* [INSTRUCTIONS FOR THE TASK]:
Retype all the records below exactly as they are, with no image carried over.

INPUT FOR THIS TASK START

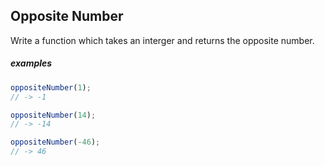 ## Opposite Number

Write a function which takes an interger and returns the opposite number.

##### examples

```javascript
oppositeNumber(1);
// -> -1
```

```javascript
oppositeNumber(14);
// -> -14
```

```javascript
oppositeNumber(-46);
// -> 46
```
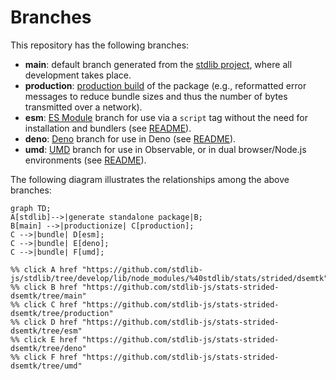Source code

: <!--

@license Apache-2.0

Copyright (c) 2022 The Stdlib Authors.

Licensed under the Apache License, Version 2.0 (the "License");
you may not use this file except in compliance with the License.
You may obtain a copy of the License at

    http://www.apache.org/licenses/LICENSE-2.0

Unless required by applicable law or agreed to in writing, software
distributed under the License is distributed on an "AS IS" BASIS,
WITHOUT WARRANTIES OR CONDITIONS OF ANY KIND, either express or implied.
See the License for the specific language governing permissions and
limitations under the License.

-->

# Branches

This repository has the following branches:

-   **main**: default branch generated from the [stdlib project][stdlib-url], where all development takes place.
-   **production**: [production build][production-url] of the package (e.g., reformatted error messages to reduce bundle sizes and thus the number of bytes transmitted over a network).
-   **esm**: [ES Module][esm-url] branch for use via a `script` tag without the need for installation and bundlers (see [README][esm-readme]).
-   **deno**: [Deno][deno-url] branch for use in Deno (see [README][deno-readme]).
-   **umd**: [UMD][umd-url] branch for use in Observable, or in dual browser/Node.js environments (see [README][umd-readme]).

The following diagram illustrates the relationships among the above branches:

```mermaid
graph TD;
A[stdlib]-->|generate standalone package|B;
B[main] -->|productionize| C[production];
C -->|bundle| D[esm];
C -->|bundle| E[deno];
C -->|bundle| F[umd];

%% click A href "https://github.com/stdlib-js/stdlib/tree/develop/lib/node_modules/%40stdlib/stats/strided/dsemtk"
%% click B href "https://github.com/stdlib-js/stats-strided-dsemtk/tree/main"
%% click C href "https://github.com/stdlib-js/stats-strided-dsemtk/tree/production"
%% click D href "https://github.com/stdlib-js/stats-strided-dsemtk/tree/esm"
%% click E href "https://github.com/stdlib-js/stats-strided-dsemtk/tree/deno"
%% click F href "https://github.com/stdlib-js/stats-strided-dsemtk/tree/umd"
```

[stdlib-url]: https://github.com/stdlib-js/stdlib/tree/develop/lib/node_modules/%40stdlib/stats/strided/dsemtk
[production-url]: https://github.com/stdlib-js/stats-strided-dsemtk/tree/production
[deno-url]: https://github.com/stdlib-js/stats-strided-dsemtk/tree/deno
[deno-readme]: https://github.com/stdlib-js/stats-strided-dsemtk/blob/deno/README.md
[umd-url]: https://github.com/stdlib-js/stats-strided-dsemtk/tree/umd
[umd-readme]: https://github.com/stdlib-js/stats-strided-dsemtk/blob/umd/README.md
[esm-url]: https://github.com/stdlib-js/stats-strided-dsemtk/tree/esm
[esm-readme]: https://github.com/stdlib-js/stats-strided-dsemtk/blob/esm/README.md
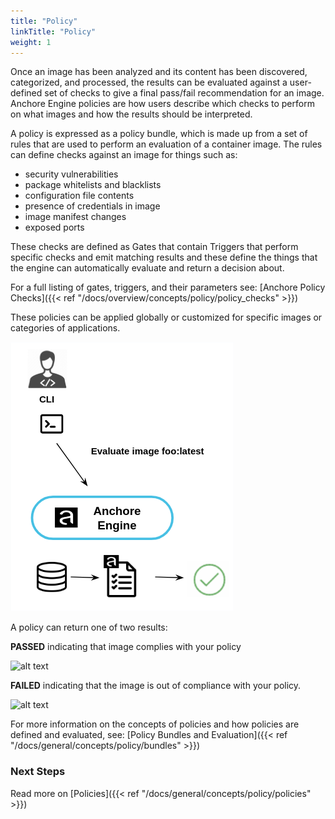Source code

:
 ```yaml
---
title: "Policy"
linkTitle: "Policy"
weight: 1
---
```


Once an image has been analyzed and its content has been discovered, categorized, and processed, the results can be evaluated against a user-defined set of checks to give a final pass/fail recommendation for an image. Anchore Engine policies are how users describe which checks to perform on what images and how the results should be interpreted.

 A policy is expressed as a policy bundle, which is made up from a set of rules that are used to perform an evaluation of a container image. The rules can define checks against an image for things such as:

- security vulnerabilities
- package whitelists and blacklists
- configuration file contents
- presence of credentials in image
- image manifest changes
- exposed ports

These checks are defined as Gates that contain Triggers that perform specific checks and emit matching results and these define the things that the engine can automatically evaluate and return a decision about.

For a full listing of gates, triggers, and their parameters see: [Anchore Policy Checks]({{< ref "/docs/overview/concepts/policy/policy_checks" >}})

These policies can be applied globally or customized for specific images or categories of applications.

![alt text](AnchorePolicyEval.png)

A policy can return one of two results:

**PASSED** indicating that image complies with your policy

![alt text](https://anchore.com/wp-content/uploads/2017/07/pass.png)

**FAILED** indicating that the image is out of compliance with your policy.

![alt text](https://anchore.com/wp-content/uploads/2017/07/fail.png)

For more information on the concepts of policies and how policies are defined and evaluated, see: [Policy Bundles and Evaluation]({{< ref "/docs/general/concepts/policy/bundles" >}})

### Next Steps

Read more on [Policies]({{< ref "/docs/general/concepts/policy/policies" >}})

INPUT FOR THIS TASK END

* [FINAL ANSWER]:
 ## Opposite Number

Write a function which takes an interger and returns the opposite number.

##### examples

```javascript
oppositeNumber(1);
// -> -1
```

```javascript
oppositeNumber(14);
// -> -14
```

```javascript
oppositeNumber(-46);
// -> 46
```
Source code

: <!--

@license Apache-2.0

Copyright (c) 2022 The Stdlib Authors.

Licensed under the Apache License, Version 2.0 (the "License");
you may not use this file except in compliance with the License.
You may obtain a copy of the License at

    http://www.apache.org/licenses/LICENSE-2.0

Unless required by applicable law or agreed to in writing, software
distributed under the License is distributed on an "AS IS" BASIS,
WITHOUT WARRANTIES OR CONDITIONS OF ANY KIND, either express or implied.
See the License for the specific language governing permissions and
limitations under the License.

-->

# Branches

This repository has the following branches:

-   **main**: default branch generated from the [stdlib project][stdlib-url], where all development takes place.
-   **production**: [production build][production-url] of the package (e.g., reformatted error messages to reduce bundle sizes and thus the number of bytes transmitted over a network).
-   **esm**: [ES Module][esm-url] branch for use via a `script` tag without the need for installation and bundlers (see [README][esm-readme]).
-   **deno**: [Deno][deno-url] branch for use in Deno (see [README][deno-readme]).
-   **umd**: [UMD][umd-url] branch for use in Observable, or in dual browser/Node.js environments (see [README][umd-readme]).

The following diagram illustrates the relationships among the above branches:

```mermaid
graph TD;
A[stdlib]-->|generate standalone package|B;
B[main] -->|productionize| C[production];
C -->|bundle| D[esm];
C -->|bundle| E[deno];
C -->|bundle| F[umd];

%% click A href "https://github.com/stdlib-js/stdlib/tree/develop/lib/node_modules/%40stdlib/stats/strided/dsemtk"
%% click B href "https://github.com/stdlib-js/stats-strided-dsemtk/tree/main"
%% click C href "https://github.com/stdlib-js/stats-strided-dsemtk/tree/production"
%% click D href "https://github.com/stdlib-js/stats-strided-dsemtk/tree/esm"
%% click E href "https://github.com/stdlib-js/stats-strided-dsemtk/tree/deno"
%% click F href "https://github.com/stdlib-js/stats-strided-dsemtk/tree/umd"
```

[stdlib-url]: https://github.com/stdlib-js/stdlib/tree/develop/lib/node_modules/%40stdlib/stats/strided/dsemtk
[production-url]: https://github.com/stdlib-js/stats-strided-dsemtk/tree/production
[deno-url]: https://github.com/stdlib-js/stats-strided-dsemtk/tree/deno
[deno-readme]: https://github.com/stdlib-js/stats-strided-dsemtk/blob/deno/README.md
[umd-url]: https://github.com/stdlib-js/stats-strided-dsemtk/tree/umd
[umd-readme]: https://github.com/stdlib-js/stats-strided-dsemtk/blob/umd/README.md
[esm-url]: https://github.com/stdlib-js/stats-strided-dsemtk/tree/esm
[esm-readme]: https://github.com/stdlib-js/stats-strided-dsemtk/blob/esm/README.md
Source code

:
 ```yaml
---
title: "Policy"
linkTitle: "Policy"
weight: 1
---
```


Once an image has been analyzed and its content has been discovered, categorized, and processed, the results can be evaluated against a user-defined set of checks to give a final pass/fail recommendation for an image. Anchore Engine policies are how users describe which checks to perform on what images and how the results should be interpreted.

 A policy is expressed as a policy bundle, which is made up from a set of rules that are used to perform an evaluation of a container image. The rules can define checks against an image for things such as:

- security vulnerabilities
- package whitelists and blacklists
- configuration file contents
- presence of credentials in image
- image manifest changes
- exposed ports

These checks are defined as Gates that contain Triggers that perform specific checks and emit matching results and these define the things that the engine can automatically evaluate and return a decision about.

For a full listing of gates, triggers, and their parameters see: [Anchore Policy Checks]({{< ref "/docs/overview/concepts/policy/policy_checks" >}})

These policies can be applied globally or customized for specific images or categories of applications.

![alt text](AnchorePolicyEval.png)

A policy can return one of two results:

**PASSED** indicating that image complies with your policy

![alt text](https://anchore.com/wp-content/uploads/2017/07/pass.png)

**FAILED** indicating that the image is out of compliance with your policy.

![alt text](https://anchore.com/wp-content/uploads/2017/07/fail.png)

For more information on the concepts of policies and how policies are defined and evaluated, see: [Policy Bundles and Evaluation]({{< ref "/docs/general/concepts/policy/bundles" >}})

### Next Steps

Read more on [Policies]({{< ref "/docs/general/concepts/policy/policies" >}})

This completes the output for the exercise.